Потом они заговорили о чем-то другом. Потом она вышла проводить его вместе с Плюшкой.
Спустя два дня он пришел к ней снова. И на следующий день они вдвоем отправились в кукольный театр. Когда окончился спектакль, он первый предложил:
— Надо бы побыстрее добраться домой, а то, наверное, Плюшка заждалась.
— Вы — наш человек, — определила Лена, крепко сжала его руку. — Я сразу поняла, как только поговорила с вами, что вы, наверно, тоже произошли от собаки.
— А я похож на дворнягу, — сказал Семен. — Вы не находите? На большую, лохматую, добродушную дворнягу?
Она засмеялась. И в самом деле, была в его словах известная правда.
— Выражение лица у вас точно такое же, какое бывает у смирной и доброй собаки...
— Стало быть, я пришелся вам по вкусу? — спросил Семен.
Лена помедлила, прежде чем ответить:
— Знаете, как говорят карачаевцы, когда хотят выразить самую большую нежность? Умру раньше тебя!

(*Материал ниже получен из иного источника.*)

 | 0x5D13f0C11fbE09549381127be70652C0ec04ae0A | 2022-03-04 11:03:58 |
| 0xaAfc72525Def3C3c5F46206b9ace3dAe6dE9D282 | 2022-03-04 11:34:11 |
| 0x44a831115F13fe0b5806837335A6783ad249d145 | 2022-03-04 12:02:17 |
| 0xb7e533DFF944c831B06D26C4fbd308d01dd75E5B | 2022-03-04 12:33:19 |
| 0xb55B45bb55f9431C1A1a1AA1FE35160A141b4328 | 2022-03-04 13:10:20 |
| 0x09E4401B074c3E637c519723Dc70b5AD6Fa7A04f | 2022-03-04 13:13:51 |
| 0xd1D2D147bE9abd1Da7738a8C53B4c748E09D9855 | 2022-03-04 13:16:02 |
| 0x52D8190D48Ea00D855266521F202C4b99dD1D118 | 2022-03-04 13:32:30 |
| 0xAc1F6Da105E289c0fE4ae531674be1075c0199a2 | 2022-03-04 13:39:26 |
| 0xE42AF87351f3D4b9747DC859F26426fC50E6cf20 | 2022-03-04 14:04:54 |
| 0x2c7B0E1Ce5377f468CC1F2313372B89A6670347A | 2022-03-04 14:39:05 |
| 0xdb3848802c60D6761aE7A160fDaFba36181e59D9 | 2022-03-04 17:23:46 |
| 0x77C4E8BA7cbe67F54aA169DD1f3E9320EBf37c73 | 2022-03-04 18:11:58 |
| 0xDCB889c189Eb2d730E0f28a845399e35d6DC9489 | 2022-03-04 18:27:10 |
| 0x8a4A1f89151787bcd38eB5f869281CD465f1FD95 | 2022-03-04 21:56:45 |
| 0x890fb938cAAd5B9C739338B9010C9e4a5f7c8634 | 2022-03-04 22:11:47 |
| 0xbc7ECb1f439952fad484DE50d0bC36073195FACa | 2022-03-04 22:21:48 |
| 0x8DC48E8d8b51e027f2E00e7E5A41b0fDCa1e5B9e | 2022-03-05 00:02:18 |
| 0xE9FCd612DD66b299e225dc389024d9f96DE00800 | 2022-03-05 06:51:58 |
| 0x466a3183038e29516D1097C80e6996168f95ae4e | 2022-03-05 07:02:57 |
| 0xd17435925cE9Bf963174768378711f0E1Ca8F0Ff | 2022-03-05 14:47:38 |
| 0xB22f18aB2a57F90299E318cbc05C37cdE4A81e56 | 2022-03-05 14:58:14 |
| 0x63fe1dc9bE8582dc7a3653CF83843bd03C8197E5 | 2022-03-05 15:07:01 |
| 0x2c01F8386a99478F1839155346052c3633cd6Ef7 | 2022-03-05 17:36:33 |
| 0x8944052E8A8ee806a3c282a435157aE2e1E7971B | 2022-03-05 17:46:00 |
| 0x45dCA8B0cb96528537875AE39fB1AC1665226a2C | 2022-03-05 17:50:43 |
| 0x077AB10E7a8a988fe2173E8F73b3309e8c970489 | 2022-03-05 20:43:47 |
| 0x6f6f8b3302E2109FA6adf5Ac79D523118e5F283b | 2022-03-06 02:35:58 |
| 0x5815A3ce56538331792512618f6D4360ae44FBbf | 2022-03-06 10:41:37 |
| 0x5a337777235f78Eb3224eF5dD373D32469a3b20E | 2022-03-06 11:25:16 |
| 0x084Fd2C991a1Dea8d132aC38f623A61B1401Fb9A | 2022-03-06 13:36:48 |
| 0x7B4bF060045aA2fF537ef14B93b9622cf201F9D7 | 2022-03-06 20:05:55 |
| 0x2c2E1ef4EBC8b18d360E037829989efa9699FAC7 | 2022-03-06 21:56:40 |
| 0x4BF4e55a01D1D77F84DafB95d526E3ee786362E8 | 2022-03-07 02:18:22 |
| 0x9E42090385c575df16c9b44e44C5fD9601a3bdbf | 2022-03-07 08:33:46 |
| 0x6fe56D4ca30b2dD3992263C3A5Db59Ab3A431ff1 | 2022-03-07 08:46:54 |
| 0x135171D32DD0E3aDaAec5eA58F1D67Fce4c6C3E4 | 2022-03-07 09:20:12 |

— Звучит, как стихи, — сказал он. — Кстати, хорошо бы нам перейти на «ты», идет?
— Идет, — ответила Лена.
— Только у меня к тебе просьба, — снова начал он, — не умирай раньше меня, давай умрем вместе, в один день...
Лена серьезно сказала:
— В один час еще бы лучше... Вскоре Семен понял, что уже не может без Лены. Что привязался не только к ней, но и к ее избалованной, сильно раздобревшей за годы беспечального житья Плюшке.
Его снова потянуло к поэзии, он безостановочно сочинял стихи, повсюду — на улице, в автобусе, в электричке, посылал их Лене по почте, хотя они виделись почти каждый день.
Стихи Семена были исполнены жгучей любви, изобиловали сильными выражениями и сравнениями, вроде: «Ты всех милее, ты всех лучше. Лишь смерть одна с тобою разлучит».
Лена аккуратно складывала его письма со стихами в отдельную коробку из-под конфет.
«Пригодится когда-нибудь, — думала, — будем старые, станем вместе перечитывать старые письма и посмеемся над этими виршами...»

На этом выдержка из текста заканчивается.